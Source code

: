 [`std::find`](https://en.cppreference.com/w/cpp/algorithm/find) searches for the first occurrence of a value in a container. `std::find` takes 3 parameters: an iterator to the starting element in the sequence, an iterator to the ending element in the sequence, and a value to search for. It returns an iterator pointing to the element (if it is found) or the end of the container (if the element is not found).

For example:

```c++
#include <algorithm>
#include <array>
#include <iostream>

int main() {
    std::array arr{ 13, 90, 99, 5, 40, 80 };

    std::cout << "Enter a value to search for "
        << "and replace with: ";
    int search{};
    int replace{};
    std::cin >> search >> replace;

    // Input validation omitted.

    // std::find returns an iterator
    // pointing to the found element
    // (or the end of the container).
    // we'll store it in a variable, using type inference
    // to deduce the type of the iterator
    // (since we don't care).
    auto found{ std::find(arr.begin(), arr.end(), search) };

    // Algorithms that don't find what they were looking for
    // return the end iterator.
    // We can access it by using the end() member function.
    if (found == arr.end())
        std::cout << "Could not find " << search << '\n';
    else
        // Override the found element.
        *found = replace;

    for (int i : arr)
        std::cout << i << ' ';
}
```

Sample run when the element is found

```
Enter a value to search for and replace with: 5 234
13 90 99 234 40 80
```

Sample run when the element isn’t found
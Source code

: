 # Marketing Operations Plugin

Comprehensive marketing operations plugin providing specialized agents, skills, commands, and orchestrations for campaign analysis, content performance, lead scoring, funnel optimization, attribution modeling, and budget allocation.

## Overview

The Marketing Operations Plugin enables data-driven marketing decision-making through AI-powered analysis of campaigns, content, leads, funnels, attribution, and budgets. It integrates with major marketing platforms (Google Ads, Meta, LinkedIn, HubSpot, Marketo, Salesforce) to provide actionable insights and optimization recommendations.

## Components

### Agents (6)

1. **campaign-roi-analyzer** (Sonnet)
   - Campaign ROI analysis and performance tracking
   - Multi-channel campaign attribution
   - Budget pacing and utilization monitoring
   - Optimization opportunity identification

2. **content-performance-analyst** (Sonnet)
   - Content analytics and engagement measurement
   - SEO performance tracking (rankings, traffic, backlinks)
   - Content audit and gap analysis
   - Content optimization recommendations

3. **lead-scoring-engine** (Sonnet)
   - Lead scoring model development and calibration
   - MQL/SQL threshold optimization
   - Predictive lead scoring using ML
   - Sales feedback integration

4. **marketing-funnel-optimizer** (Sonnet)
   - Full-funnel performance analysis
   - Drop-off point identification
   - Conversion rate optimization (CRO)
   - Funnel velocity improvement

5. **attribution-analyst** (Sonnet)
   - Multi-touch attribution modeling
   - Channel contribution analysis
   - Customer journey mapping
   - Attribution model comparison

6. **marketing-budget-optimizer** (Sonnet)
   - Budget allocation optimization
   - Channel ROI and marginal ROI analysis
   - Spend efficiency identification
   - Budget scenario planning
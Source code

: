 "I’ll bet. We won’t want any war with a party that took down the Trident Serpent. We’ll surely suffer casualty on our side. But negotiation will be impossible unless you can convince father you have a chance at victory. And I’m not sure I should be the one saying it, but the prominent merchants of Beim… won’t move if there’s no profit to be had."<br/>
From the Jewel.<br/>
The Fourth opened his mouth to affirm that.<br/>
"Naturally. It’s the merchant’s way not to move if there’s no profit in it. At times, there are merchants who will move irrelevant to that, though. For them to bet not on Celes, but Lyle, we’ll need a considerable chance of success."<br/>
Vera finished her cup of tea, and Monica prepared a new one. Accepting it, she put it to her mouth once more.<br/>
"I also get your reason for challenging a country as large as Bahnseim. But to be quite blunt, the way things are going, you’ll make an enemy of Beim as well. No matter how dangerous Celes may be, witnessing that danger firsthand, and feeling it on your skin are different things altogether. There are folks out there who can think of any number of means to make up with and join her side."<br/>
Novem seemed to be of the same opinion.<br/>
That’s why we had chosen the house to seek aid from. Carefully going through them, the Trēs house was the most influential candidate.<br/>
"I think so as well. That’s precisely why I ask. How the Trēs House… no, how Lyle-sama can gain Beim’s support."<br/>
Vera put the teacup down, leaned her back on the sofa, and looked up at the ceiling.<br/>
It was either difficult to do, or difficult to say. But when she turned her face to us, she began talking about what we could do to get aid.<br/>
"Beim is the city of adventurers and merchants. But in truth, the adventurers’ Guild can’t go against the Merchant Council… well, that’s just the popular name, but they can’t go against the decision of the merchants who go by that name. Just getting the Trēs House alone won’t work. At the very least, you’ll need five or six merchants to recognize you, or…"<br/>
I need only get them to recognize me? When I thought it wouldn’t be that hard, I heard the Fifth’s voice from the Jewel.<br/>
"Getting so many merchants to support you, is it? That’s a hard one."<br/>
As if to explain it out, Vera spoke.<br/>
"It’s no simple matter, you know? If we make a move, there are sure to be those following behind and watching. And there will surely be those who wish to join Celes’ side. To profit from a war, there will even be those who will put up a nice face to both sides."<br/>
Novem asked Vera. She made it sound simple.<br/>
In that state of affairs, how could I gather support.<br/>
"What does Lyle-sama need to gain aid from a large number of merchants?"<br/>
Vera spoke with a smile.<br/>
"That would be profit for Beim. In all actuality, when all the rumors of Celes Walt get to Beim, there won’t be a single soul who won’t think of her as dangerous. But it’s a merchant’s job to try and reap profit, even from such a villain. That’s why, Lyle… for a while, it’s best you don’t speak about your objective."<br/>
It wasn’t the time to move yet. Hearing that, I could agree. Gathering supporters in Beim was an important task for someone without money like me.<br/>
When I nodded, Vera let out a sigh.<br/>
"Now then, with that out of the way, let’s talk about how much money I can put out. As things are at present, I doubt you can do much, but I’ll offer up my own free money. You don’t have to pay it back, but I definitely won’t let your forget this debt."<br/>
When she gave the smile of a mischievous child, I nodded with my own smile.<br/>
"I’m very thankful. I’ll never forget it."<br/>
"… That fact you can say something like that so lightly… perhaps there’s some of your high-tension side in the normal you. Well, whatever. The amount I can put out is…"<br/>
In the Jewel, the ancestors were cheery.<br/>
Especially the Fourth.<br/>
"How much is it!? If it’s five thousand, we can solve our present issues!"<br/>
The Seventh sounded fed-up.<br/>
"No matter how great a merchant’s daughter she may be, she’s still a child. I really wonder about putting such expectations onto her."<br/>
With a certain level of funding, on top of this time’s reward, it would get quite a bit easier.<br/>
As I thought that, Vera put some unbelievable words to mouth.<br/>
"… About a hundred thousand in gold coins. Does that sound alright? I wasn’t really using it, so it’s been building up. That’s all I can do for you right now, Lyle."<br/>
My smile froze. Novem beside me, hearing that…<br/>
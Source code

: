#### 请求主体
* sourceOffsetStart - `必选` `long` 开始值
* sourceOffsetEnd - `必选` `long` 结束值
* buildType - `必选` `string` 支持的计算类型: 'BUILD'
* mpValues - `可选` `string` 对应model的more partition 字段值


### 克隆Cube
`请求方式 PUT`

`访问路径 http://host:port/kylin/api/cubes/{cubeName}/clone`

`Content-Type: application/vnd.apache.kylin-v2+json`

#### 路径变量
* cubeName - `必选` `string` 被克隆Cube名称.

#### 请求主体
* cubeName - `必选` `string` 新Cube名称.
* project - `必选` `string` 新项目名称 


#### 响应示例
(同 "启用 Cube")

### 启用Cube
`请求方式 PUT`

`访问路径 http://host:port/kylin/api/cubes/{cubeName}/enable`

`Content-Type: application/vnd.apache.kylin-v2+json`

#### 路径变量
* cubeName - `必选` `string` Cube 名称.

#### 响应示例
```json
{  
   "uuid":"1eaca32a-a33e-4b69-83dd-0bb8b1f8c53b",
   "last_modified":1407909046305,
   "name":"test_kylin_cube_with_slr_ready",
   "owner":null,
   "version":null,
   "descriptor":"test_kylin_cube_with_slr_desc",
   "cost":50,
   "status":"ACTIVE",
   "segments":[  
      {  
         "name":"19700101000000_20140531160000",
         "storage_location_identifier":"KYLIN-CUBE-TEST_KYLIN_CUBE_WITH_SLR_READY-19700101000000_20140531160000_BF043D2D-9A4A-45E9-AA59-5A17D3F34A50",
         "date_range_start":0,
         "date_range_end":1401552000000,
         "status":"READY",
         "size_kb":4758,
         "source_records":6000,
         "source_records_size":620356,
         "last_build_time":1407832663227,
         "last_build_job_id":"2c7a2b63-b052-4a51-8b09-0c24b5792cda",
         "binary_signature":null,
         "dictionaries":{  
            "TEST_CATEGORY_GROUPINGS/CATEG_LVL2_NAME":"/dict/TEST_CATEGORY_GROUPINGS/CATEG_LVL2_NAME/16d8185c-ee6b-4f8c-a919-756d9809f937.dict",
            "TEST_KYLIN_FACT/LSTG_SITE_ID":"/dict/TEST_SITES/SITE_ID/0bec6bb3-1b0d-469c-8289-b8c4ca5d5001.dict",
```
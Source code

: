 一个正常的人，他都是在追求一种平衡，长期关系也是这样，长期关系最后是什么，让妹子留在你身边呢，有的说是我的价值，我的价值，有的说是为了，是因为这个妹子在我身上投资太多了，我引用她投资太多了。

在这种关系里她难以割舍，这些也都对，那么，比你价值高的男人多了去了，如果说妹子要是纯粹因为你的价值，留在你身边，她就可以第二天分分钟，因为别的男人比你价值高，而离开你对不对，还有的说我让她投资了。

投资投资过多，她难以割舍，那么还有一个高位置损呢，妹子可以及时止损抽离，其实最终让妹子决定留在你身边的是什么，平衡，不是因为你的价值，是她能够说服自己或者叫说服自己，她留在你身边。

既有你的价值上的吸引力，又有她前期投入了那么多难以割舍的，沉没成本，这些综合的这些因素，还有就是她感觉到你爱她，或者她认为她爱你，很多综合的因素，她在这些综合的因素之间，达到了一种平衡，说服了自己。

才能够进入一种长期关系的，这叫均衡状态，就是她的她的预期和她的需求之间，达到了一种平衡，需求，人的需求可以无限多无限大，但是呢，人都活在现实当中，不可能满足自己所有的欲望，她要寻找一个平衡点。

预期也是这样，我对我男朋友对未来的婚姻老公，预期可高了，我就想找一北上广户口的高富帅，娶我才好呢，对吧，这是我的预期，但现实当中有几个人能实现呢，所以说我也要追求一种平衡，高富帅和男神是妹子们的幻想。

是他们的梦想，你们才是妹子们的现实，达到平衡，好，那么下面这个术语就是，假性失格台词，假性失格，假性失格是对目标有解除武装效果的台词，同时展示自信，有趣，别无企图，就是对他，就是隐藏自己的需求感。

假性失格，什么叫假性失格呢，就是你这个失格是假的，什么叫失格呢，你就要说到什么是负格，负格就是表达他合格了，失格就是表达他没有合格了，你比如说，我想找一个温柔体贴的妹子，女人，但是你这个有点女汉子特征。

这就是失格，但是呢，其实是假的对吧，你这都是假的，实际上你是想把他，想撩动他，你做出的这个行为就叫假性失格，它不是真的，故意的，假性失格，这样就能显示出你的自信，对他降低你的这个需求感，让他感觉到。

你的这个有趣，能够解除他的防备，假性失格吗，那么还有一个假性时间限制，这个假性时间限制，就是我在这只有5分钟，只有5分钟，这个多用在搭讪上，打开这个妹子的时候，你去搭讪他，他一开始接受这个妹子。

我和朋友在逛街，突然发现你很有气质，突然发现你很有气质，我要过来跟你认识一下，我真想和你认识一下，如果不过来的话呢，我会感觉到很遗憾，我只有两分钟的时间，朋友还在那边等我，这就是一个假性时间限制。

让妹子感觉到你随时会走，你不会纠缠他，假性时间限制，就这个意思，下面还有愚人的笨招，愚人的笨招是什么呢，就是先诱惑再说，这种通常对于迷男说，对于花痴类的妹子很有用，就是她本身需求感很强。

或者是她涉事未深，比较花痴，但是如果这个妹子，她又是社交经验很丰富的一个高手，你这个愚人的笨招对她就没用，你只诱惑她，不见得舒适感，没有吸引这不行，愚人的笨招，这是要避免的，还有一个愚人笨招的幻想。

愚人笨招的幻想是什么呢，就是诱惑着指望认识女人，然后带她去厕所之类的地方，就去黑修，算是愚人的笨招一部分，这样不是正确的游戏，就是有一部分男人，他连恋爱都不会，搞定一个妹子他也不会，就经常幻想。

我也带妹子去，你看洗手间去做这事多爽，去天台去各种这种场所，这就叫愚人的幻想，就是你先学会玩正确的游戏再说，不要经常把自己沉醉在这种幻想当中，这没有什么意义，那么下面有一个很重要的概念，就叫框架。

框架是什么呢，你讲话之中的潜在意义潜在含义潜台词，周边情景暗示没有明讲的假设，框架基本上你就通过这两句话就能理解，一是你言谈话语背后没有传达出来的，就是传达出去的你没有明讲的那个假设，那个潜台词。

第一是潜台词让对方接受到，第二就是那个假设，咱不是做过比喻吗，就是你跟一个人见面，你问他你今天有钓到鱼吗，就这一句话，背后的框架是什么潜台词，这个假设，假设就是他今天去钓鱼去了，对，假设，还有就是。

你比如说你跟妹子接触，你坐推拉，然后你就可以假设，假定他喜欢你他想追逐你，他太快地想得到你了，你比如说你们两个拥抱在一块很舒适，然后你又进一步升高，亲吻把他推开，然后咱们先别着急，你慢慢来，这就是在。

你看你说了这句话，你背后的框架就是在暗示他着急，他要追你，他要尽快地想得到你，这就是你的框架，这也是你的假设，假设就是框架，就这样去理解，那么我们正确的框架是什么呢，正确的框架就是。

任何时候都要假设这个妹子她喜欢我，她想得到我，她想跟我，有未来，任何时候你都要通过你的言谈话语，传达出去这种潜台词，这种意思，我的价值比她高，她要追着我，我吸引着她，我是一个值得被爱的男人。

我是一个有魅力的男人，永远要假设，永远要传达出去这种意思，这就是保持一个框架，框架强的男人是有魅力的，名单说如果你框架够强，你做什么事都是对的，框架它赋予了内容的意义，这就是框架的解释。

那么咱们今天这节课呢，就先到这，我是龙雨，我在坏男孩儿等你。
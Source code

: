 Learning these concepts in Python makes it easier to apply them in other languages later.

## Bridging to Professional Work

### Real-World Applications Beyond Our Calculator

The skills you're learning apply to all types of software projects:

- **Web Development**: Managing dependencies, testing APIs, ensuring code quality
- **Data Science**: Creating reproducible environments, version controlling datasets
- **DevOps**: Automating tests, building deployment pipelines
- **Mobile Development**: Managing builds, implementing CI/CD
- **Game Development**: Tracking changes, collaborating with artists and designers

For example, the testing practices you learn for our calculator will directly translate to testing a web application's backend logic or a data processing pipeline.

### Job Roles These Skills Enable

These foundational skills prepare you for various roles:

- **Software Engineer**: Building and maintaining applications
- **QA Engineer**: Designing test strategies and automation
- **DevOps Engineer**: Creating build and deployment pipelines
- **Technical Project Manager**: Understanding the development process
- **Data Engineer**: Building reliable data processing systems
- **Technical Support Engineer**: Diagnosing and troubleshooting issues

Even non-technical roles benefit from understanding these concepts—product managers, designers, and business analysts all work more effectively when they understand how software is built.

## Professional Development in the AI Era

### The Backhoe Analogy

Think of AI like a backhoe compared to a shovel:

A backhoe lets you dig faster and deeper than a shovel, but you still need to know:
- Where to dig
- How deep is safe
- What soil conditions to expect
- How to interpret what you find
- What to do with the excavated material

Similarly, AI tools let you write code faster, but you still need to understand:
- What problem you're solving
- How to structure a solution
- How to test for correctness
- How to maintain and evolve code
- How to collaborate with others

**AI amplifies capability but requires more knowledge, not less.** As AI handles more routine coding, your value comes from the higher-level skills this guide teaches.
-=-=-
Copy every line in the records above that contains the word "analysis".

Reply to the task —
Comprehensive marketing operations plugin providing specialized agents, skills, commands, and orchestrations for campaign analysis, content performance, lead scoring, funnel optimization, attribution modeling, and budget allocation.
The Marketing Operations Plugin enables data-driven marketing decision-making through AI-powered analysis of campaigns, content, leads, funnels, attribution, and budgets. It integrates with major marketing platforms (Google Ads, Meta, LinkedIn, HubSpot, Marketo, Salesforce) to provide actionable insights and optimization recommendations.
   - Campaign ROI analysis and performance tracking
   - Content audit and gap analysis
   - Full-funnel performance analysis
   - Channel contribution analysis
   - Channel ROI and marginal ROI analysis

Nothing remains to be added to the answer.